How do I calculate rolling median of dollar for a window size of previous 3 values?
Input data
dollars timestampGMT
25 2017-03-18 11:27:18
17 2017-03-18 11:27:19
13 2017-03-18 11:27:20
27 2017-03-18 11:27:21
13 2017-03-18 11:27:22
43 2017-03-18 11:27:23
12 2017-03-18 11:27:24
Expected Output data
dollars timestampGMT rolling_median_dollar
25 2017-03-18 11:27:18 median(25)
17 2017-03-18 11:27:19 median(17,25)
13 2017-03-18 11:27:20 median(13,17,25)
27 2017-03-18 11:27:21 median(27,13,17)
13 2017-03-18 11:27:22 median(13,27,13)
43 2017-03-18 11:27:23 median(43,13,27)
12 2017-03-18 11:27:24 median(12,43,13)
Below code does moving avg but PySpark doesn't have F.median().

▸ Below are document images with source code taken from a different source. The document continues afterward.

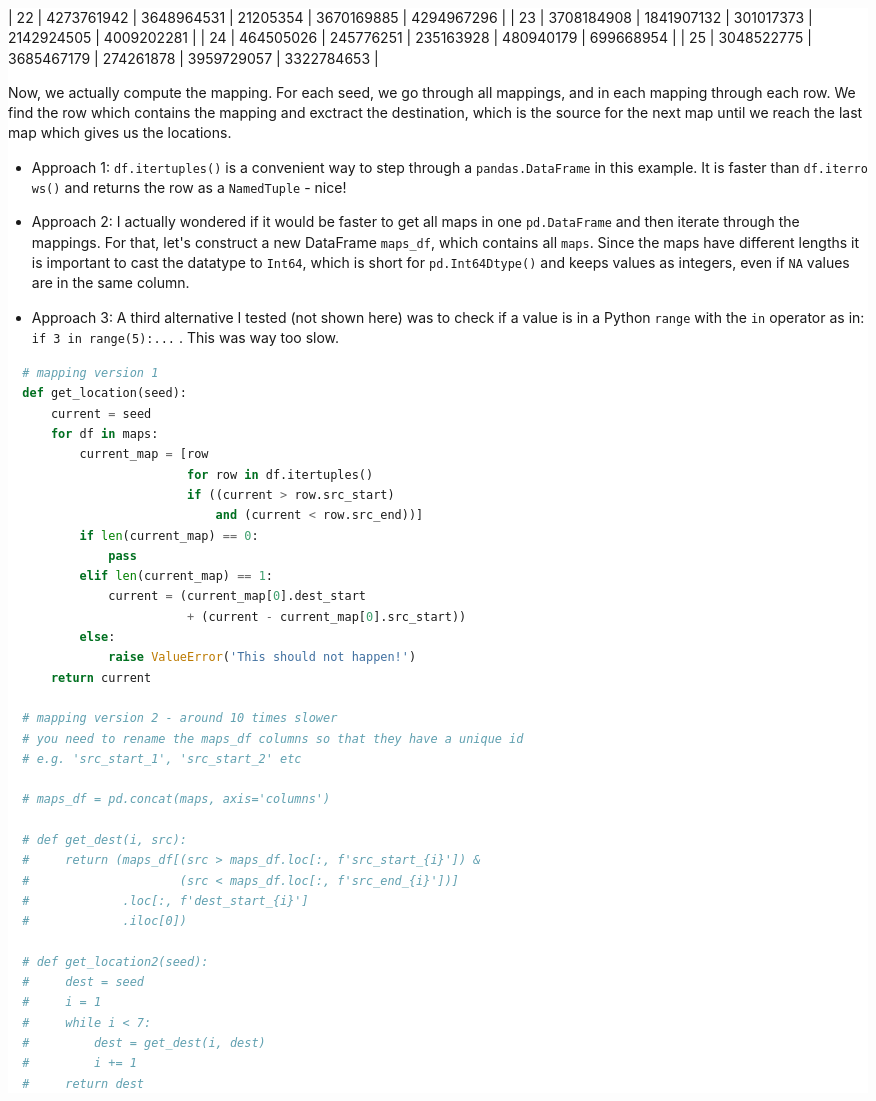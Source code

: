 | 22 | 4273761942 | 3648964531 | 21205354  | 3670169885 | 4294967296 |
| 23 | 3708184908 | 1841907132 | 301017373 | 2142924505 | 4009202281 |
| 24 | 464505026  | 245776251  | 235163928 | 480940179  | 699668954  |
| 25 | 3048522775 | 3685467179 | 274261878 | 3959729057 | 3322784653 |

Now, we actually compute the mapping. For each seed, we go through all mappings,
and in each mapping through each row. We find the row which contains the mapping
and exctract the destination, which is the source for the next map until we
reach the last map which gives us the locations.

-   Approach 1: `df.itertuples()` is a convenient way to step through a
    `pandas.DataFrame` in this example. It is faster than `df.iterrows()` and
    returns the row as a `NamedTuple` -  nice!

-   Approach 2: I actually wondered if it would be faster to get all maps in one
    `pd.DataFrame` and then iterate through the mappings. For that, let's
    construct a new DataFrame `maps_df`, which contains all `maps`. Since the maps
    have different lengths it is important to cast the datatype to `Int64`, which
    is short for `pd.Int64Dtype()` and keeps values as integers, even if `NA`
    values are in the same column.

-   Approach 3: A third alternative I tested (not shown here) was to check if a
    value is in a Python `range` with the `in` operator as in: `if 3 in
        range(5):...` . This was way too slow.



```python
  # mapping version 1
  def get_location(seed):
      current = seed
      for df in maps:
          current_map = [row
                         for row in df.itertuples()
                         if ((current > row.src_start)
                             and (current < row.src_end))]
          if len(current_map) == 0:
              pass
          elif len(current_map) == 1:
              current = (current_map[0].dest_start
                         + (current - current_map[0].src_start))
          else:
              raise ValueError('This should not happen!')
      return current

  # mapping version 2 - around 10 times slower
  # you need to rename the maps_df columns so that they have a unique id
  # e.g. 'src_start_1', 'src_start_2' etc

  # maps_df = pd.concat(maps, axis='columns')

  # def get_dest(i, src):
  #     return (maps_df[(src > maps_df.loc[:, f'src_start_{i}']) &
  #                     (src < maps_df.loc[:, f'src_end_{i}'])]
  #             .loc[:, f'dest_start_{i}']
  #             .iloc[0])

  # def get_location2(seed):
  #     dest = seed
  #     i = 1
  #     while i < 7:
  #         dest = get_dest(i, dest)
  #         i += 1
  #     return dest
```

pyspark: rolling average using timeseries data
EDIT 1: The challenge is median() function doesn't exit. I cannot do
df = df.withColumn('rolling_average', F.median("dollars").over(w))
If I wanted moving average I could have done
df = df.withColumn('rolling_average', F.avg("dollars").over(w))
EDIT 2: Tried using approxQuantile()
windfun = Window().partitionBy().orderBy(F.col(date_column)).rowsBetween(-3, 0) sdf.withColumn("movingMedian", sdf.approxQuantile(col='a', probabilities=[0.5], relativeError=0.00001).over(windfun))
But getting error
AttributeError: 'list' object has no attribute 'over'
EDIT 3
Please give solution without Udf since it won't benefit from catalyst optimization.